(Available data):
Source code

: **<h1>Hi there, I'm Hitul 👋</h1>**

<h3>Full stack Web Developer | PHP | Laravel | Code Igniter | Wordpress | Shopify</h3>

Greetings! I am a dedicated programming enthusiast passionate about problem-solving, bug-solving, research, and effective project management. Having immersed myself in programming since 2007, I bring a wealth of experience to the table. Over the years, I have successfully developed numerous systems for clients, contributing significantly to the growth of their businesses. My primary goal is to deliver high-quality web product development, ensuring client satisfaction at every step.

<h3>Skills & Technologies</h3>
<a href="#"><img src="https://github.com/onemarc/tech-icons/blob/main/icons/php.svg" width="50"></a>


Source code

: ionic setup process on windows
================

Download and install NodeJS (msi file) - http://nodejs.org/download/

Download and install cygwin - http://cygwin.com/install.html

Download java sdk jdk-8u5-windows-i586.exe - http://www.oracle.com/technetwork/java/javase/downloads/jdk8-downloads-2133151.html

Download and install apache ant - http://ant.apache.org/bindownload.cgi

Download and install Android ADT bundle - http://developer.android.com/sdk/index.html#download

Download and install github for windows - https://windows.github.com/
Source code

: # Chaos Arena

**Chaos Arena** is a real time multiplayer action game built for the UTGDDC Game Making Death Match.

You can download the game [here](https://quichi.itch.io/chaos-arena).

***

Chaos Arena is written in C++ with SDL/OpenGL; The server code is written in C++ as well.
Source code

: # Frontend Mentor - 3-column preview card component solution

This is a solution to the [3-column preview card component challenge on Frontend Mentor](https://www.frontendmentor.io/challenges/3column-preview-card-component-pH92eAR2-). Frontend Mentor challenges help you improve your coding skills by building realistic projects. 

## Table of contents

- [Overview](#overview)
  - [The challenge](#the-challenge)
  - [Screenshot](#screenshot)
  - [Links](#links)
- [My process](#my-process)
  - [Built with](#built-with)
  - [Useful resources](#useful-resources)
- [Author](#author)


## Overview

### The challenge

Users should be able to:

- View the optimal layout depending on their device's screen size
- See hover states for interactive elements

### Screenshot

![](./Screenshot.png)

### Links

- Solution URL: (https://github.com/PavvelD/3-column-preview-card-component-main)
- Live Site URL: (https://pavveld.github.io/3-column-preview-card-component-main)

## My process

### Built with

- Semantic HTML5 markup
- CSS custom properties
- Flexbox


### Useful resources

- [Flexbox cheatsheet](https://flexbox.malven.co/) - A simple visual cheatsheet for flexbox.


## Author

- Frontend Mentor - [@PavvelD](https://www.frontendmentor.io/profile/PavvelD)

(Task goal):
Lines from the one holding "## Table of contents" to the last line of the records: return these exactly, and only these.

(Response):
## Table of contents

- [Overview](#overview)
  - [The challenge](#the-challenge)
  - [Screenshot](#screenshot)
  - [Links](#links)
- [My process](#my-process)
  - [Built with](#built-with)
  - [Useful resources](#useful-resources)
- [Author](#author)


## Overview

### The challenge

Users should be able to:

- View the optimal layout depending on their device's screen size
- See hover states for interactive elements

### Screenshot

![](./Screenshot.png)

### Links

- Solution URL: (https://github.com/PavvelD/3-column-preview-card-component-main)
- Live Site URL: (https://pavveld.github.io/3-column-preview-card-component-main)

## My process

### Built with

- Semantic HTML5 markup
- CSS custom properties
- Flexbox


### Useful resources

- [Flexbox cheatsheet](https://flexbox.malven.co/) - A simple visual cheatsheet for flexbox.


## Author

- Frontend Mentor - [@PavvelD](https://www.frontendmentor.io/profile/PavvelD)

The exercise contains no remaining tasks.